L’esperimento del titolo consisterà in quel che segue: di settimana in settimana, chiederò a Mario Gaudio, pilota della digitale gazzetta che gentilmente mi ospita, quanti mai siano stati i lettori del pezzo. Ci si intenda assai chiaro: che altri sia o non sia interessato ai versi di Cecilio Stazio (è il poeta in questione), nulla m’importa: un’anima fragrante che sia ignara di lui non perderà il profumo, un eventuale stronzo che tutto ne sapesse non perderebbe perciò il suo fetore – e va da sé che fetido potrebbe essere l’ignaro o soavemente puro l’edotto.
Il ponte tra chi ha scritto e chi legga è problematico forse ancora più di quello che dovrebbe legare chi parla a chi ascolti. Mai ho indagato il numero dei miei lettori. Ma questa volta, ripeto, lo farò. Ho scelto apposta un argomento peregrino. Curiosità pura e vana, questa mia: il giorno in cui avrò saputo il misterioso numero sarà, sicuramente e in tutto, un giorno simile a ogni altro.

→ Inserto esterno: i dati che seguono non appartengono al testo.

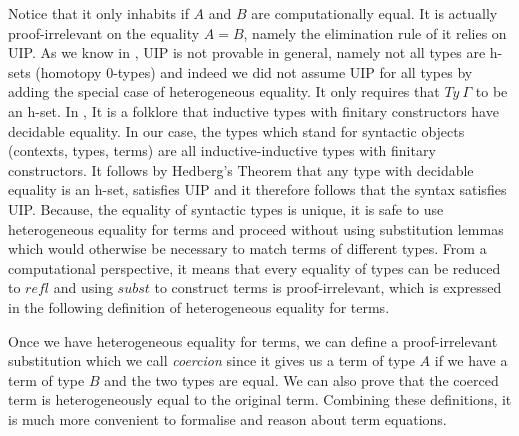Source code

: Notice that it only inhabits if $A$ and $B$ are computationally equal.
It is actually proof-irrelevant on the equality $A = B$, namely the elimination rule of it relies on UIP.
As we know in \itt, UIP is not provable in general, namely not all types are h-sets (homotopy
0-types) and indeed we did not assume UIP for all types by adding the special case of heterogeneous equality. It only requires that $Ty ~\Gamma$ to be an h-set. In \itt,
It is a folklore that inductive types with finitary constructors have decidable equality. In
our case, the types which stand for syntactic objects (contexts,
types, terms) are all inductive-inductive types with finitary
constructors. It follows by Hedberg's Theorem \cite{hed:98} that any
type with decidable equality is an h-set, satisfies UIP and it therefore follows
that the syntax satisfies UIP. Because, the equality of syntactic
types is unique, it is safe to use heterogeneous equality for terms and proceed
without using substitution lemmas which would otherwise be necessary
to match terms of different types. 
From a computational perspective, it means that every equality of types can be reduced to
$\mathit{refl}$ and using $\mathit{subst}$ to construct terms is
proof-irrelevant, which is expressed in the following definition of
heterogeneous equality for terms.


Once we have heterogeneous equality for terms, we can define a proof-irrelevant substitution which we call \emph{coercion} since it gives us a term of type $A$ if we have a term of type $B$ and the
two types are equal. We can also prove that the coerced term is heterogeneously equal to the
original term. Combining these definitions, it is much
more convenient to formalise and reason about term equations.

Cecilio Stazio, dunque: gallo ìnsubre per certo, schiavo poi liberato a quanto si ipotizza. Scrisse solo commedie, forse tutte palliate, cioè di ambientazione ellenica, e traghettate spesso, per ciò che riguarda gli intrecci, dal greco di Menandro.

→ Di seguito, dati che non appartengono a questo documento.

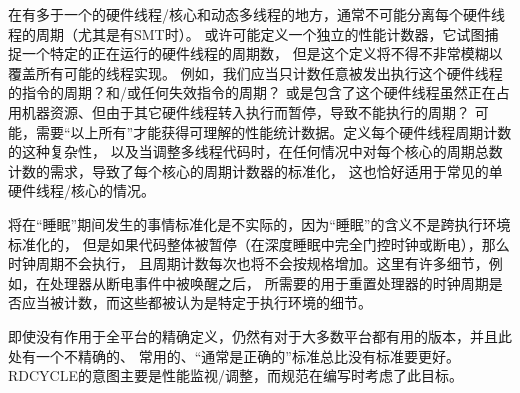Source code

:\begin{commentary}
在有多于一个的硬件线程/核心和动态多线程的地方，通常不可能分离每个硬件线程的周期（尤其是有SMT时）。
或许可能定义一个独立的性能计数器，它试图捕捉一个特定的正在运行的硬件线程的周期数，
但是这个定义将不得不非常模糊以覆盖所有可能的线程实现。
例如，我们应当只计数任意被发出执行这个硬件线程的指令的周期？和/或任何失效指令的周期？
或是包含了这个硬件线程虽然正在占用机器资源、但由于其它硬件线程转入执行而暂停，导致不能执行的周期？
可能，需要“以上所有”才能获得可理解的性能统计数据。定义每个硬件线程周期计数的这种复杂性，
以及当调整多线程代码时，在任何情况中对每个核心的周期总数计数的需求，导致了每个核心的周期计数器的标准化，
这也恰好适用于常见的单硬件线程/核心的情况。

将在“睡眠”期间发生的事情标准化是不实际的，因为“睡眠”的含义不是跨执行环境标准化的，
但是如果代码整体被暂停（在深度睡眠中完全门控时钟或断电），那么时钟周期不会执行，
且周期计数每次也将不会按规格增加。这里有许多细节，例如，在处理器从断电事件中被唤醒之后，
所需要的用于重置处理器的时钟周期是否应当被计数，而这些都被认为是特定于执行环境的细节。

即使没有作用于全平台的精确定义，仍然有对于大多数平台都有用的版本，并且此处有一个不精确的、
常用的、“通常是正确的”标准总比没有标准要更好。RDCYCLE的意图主要是性能监视/调整，而规范在编写时考虑了此目标。
\end{commentary}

Figura assai simpatica. Simpatici, intendo, i suoi versi. Pochissimi ce ne sono giunti, e quei pochi divertono molto, o enunciano, gravi, belle verità.
Visse più o meno dal 230 al 168.
Mia, con banale evidenza, la numerazione dei brani tradotti.
1 Che bello, quando sei innamorato / cotto, e non hai un soldo, avere un padre / spilorcio, rompiscatole, che né / ti ama né di te si cura. Bello / è ritoccargli il reddito, soffiargli / quanto più puoi con lettere di credito / truccate, o fargli dare uno spavento / da un servo che lo batta. Bello è spendere / tutto, se l’hai spillato a un padre avaro. […] Ma il padre mio, come lo inganno? cosa / gli rubo? quale trucco, quale macchina / metterò in moto a danno suo? Mio padre / è buono, e questa sua condiscendenza / trappole trucchi inganni imbrogli intrappola.
2 – “Rompe, tua moglie?” – “E me lo chiedi?” – “Come?” / – “Non mi parlare più di lei. Ritorno / a casa, e subito mi bacia, ancora / digiuna.” – “Tutto qui? Cerca soltanto / di farti vomitar quel che hai bevuto.”
3 Se conosce il suo compito, l’uomo per l’uomo è un dio.
4 Sovente la saggezza si cela sotto un mantelluccio sordido.
5 Bene è piantare alberi che gioveranno a chi dopo verrà.
Quest’ultimo verso enuncia invero un fatto: Serit arbores, quae saeclo prosint alteri. Credo però di non aver tradito la volontà del poeta rendendo esplicito il valore che l’enunciato racchiude.